Machine Baseline for CPU Performance Engineering on an M4 Pro
Intro
This is the first entry in a project where I optimize two computational kernels — SGEMM (single-precision matrix multiply) and prefix sum — from naive implementations to within 50% of hardware peak on my M4 Pro, single P-core, single thread.
The goal is to develop performance discipline: measure, hypothesize about the bottleneck, apply one optimization, re-measure, and verify whether the hypothesis was right. This loop is the same whether you're optimizing a CPU kernel or debugging why a distributed training run is 30% slower than it should be.
This writeup establishes the machine baseline with the three numbers that every future measurement gets compared against. Nothing gets optimized here; I just figure out what "100%" means on this hardware.
Hardware
- MacBook Pro, Apple M4 Pro, 48 GB LPDDR5X-8533
- macOS 26.2 (Build 25C56)
- 10 P-cores (2 clusters × 5) + 4 E-cores = 14 total
- P-core max boost: ~4.51 GHz (observed via powermetrics)
Why this write up exists
Before optimizing any kernel I need three numbers as denominators to calculate "% of peak". They are the single-core FP32 compute ceiling, the single-core sustained DRAM bandwidth, and the cache hierarchy sizes. The first two I measure and the third I cite (for reasons the cache_sweep section explains).
Measurement 1: peak FP32 throughput (peak_fma)

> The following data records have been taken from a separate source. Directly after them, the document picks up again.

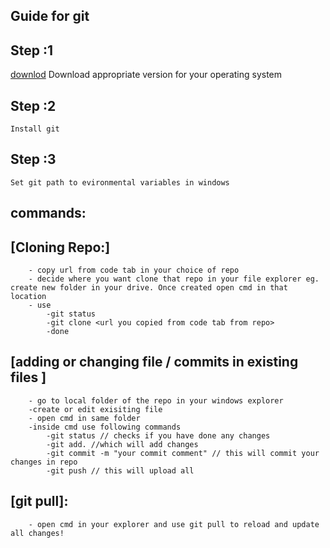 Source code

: ## Guide for git

## Step :1
[downlod](https://git-scm.com/downloads)
    Download appropriate version for your operating system

## Step :2
    Install git 

## Step :3
    Set git path to evironmental variables in windows

## commands:

    
   ## [Cloning Repo:]

        - copy url from code tab in your choice of repo
        - decide where you want clone that repo in your file explorer eg. create new folder in your drive. Once created open cmd in that location
        - use 
            -git status 
            -git clone <url you copied from code tab from repo>
            -done

   ## [adding or changing file / commits in existing files ]


        - go to local folder of the repo in your windows explorer
        -create or edit exisiting file 
        - open cmd in same folder
        -inside cmd use following commands
            -git status // checks if you have done any changes 
            -git add. //which will add changes 
            -git commit -m "your commit comment" // this will commit your changes in repo
            -git push // this will upload all
   ## [git pull]:
        - open cmd in your explorer and use git pull to reload and update all changes!
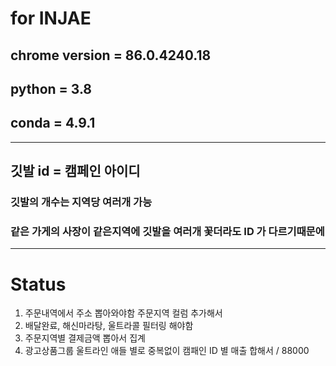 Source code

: # for INJAE

## chrome version = 86.0.4240.18
## python = 3.8
## conda = 4.9.1

----

## 깃발 id = 캠페인 아이디
### 깃발의 개수는 지역당 여러개 가능
### 같은 가게의 사장이 같은지역에 깃발을 여러개 꽃더라도 ID 가 다르기때문에

---
# Status
1. 주문내역에서 주소 뽑아와야함 주문지역 컬럼 추가해서
2. 배달완료, 해신마라탕, 울트라콜 필터링 해야함
3. 주문지역별 결제금액 뽑아서 집계
4. 광고상품그룹 울트라인 애들 별로 중복없이 캠패인 ID 별 매출 합해서 / 88000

Hypothesis — With 4 NEON FMA pipes × 4 lanes × 2 FLOPs / FMA × 4.5 GHz the theoretical ceiling is ~144 GFLOPS per core. With 16 independent accumulator chains I expect to hide the 3-cycle FMA latency and get within 10% of that.
Method
We run a tight loop of 200 million iterations, and inside each iteration issue 16 vector fused-multiply-add (vfmaq_f32) instructions. We verify that we see 16 fmla instructions per loop body with no register spills by looking at the assembly.
We also prevent the compiler from "deleting" the work by using the accumulator to calculate a sum and write it through a volatile sink.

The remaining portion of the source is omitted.